Бывает так: мелькнет в газете ли, в разговоре фамилия человека, которого ты когда-то видел, встречал, может быть, при случайных даже обстоятельствах, и зацепится в памяти, и начинаешь вспоминать и думать о нем. Нечто подобное испытал генерал Волков, прочитав утром в газете заявление заокеанского генерала по поводу военных ассигнований на предстоящий бюджетный год. Привлекло внимание Волкова не столько требование значительно увеличить ассигнования на военные цели — это обычное, дежурное выступление при рассмотрении очередного бюджета, отразившее интересы военно-промышленного комплекса, — привлекло его что-то очень уж далекое, личное, связанное с этим не так уж редко встречающимся в прессе именем.

И он вспомнил. Было это в последние недели Великой Отечественной войны.

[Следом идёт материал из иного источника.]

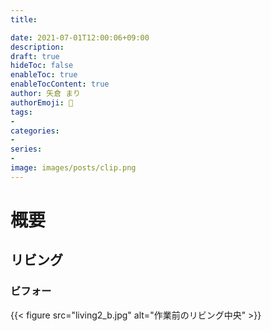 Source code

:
 ```yaml
---
title: 

date: 2021-07-01T12:00:06+09:00
description: 
draft: true
hideToc: false
enableToc: true
enableTocContent: true
author: 矢倉 まり
authorEmoji: 🦢
tags:
- 
categories:
- 
series:
- 
image: images/posts/clip.png
---
```

<!-- どんな人に見せるのか？DIYをやっている人の参考になるように。いくらかかった？なにをした？詳細？ -->

# 概要

## リビング
### ビフォー
{{< figure src="living2_b.jpg" alt="作業前のリビング中央" >}}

Дивизия Волкова глушила тогда укрепления восстановленной взамен погибшей в сталинградском котле немецкой армии. В эти последние дни войны как-то притупилась выработанная за горькие годы войны осторожность. А может быть, наше подавляющее превосходство в воздухе над противником в том виновато, но Илы ходили на штурмовку иногда без сопровождения истребителей.

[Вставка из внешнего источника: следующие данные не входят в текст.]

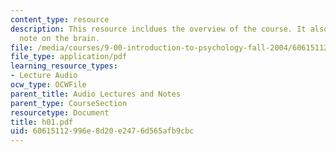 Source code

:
```yaml
---
content_type: resource
description: This resource incldues the overview of the course. It also includes a
  note on the brain.
file: /media/courses/9-00-introduction-to-psychology-fall-2004/60615112996e8d20e2476d565afb9cbc_h01.pdf
file_type: application/pdf
learning_resource_types:
- Lecture Audio
ocw_type: OCWFile
parent_title: Audio Lectures and Notes
parent_type: CourseSection
resourcetype: Document
title: h01.pdf
uid: 60615112-996e-8d20-e247-6d565afb9cbc
---
```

Гитлеровцы яростно огрызались, их «тигры» и «пантеры» контратаковали, а с высоты двух с половиной тысяч метров уже, казалось, можно было увидеть в дымке над полями внешний оборонительный обвод Берлина. И штурмовики падали к окопам, к дзотам, к башням зарытых в землю вражеских танков с яростью сорок первого года, освещенного удалью и верой в бессмертие сорок пятого. Словно теперь их не могли, не имели права убить.

Волков в тот день сам повел на штурмовку один из своих полков. Задание было серьезным — из штаба фронта с нарочным сообщили, что неподалеку от первой линии немецкой обороны обосновался штаб группировки противника. Офицер для связи — молоденький, запыленный, отчего казался еще более военным, — привез и аэрофотоснимки. Уже расшифрованные, с пометками начальника разведки. И на словах сказал, сняв фуражку и отряхивая верх ее узкой мальчишеской ладонью:



— Гиммлер там. Этому терять нечего. Его бы поберечь для международного суда, но дорого обходится его присутствие атакующему эшелону наших войск.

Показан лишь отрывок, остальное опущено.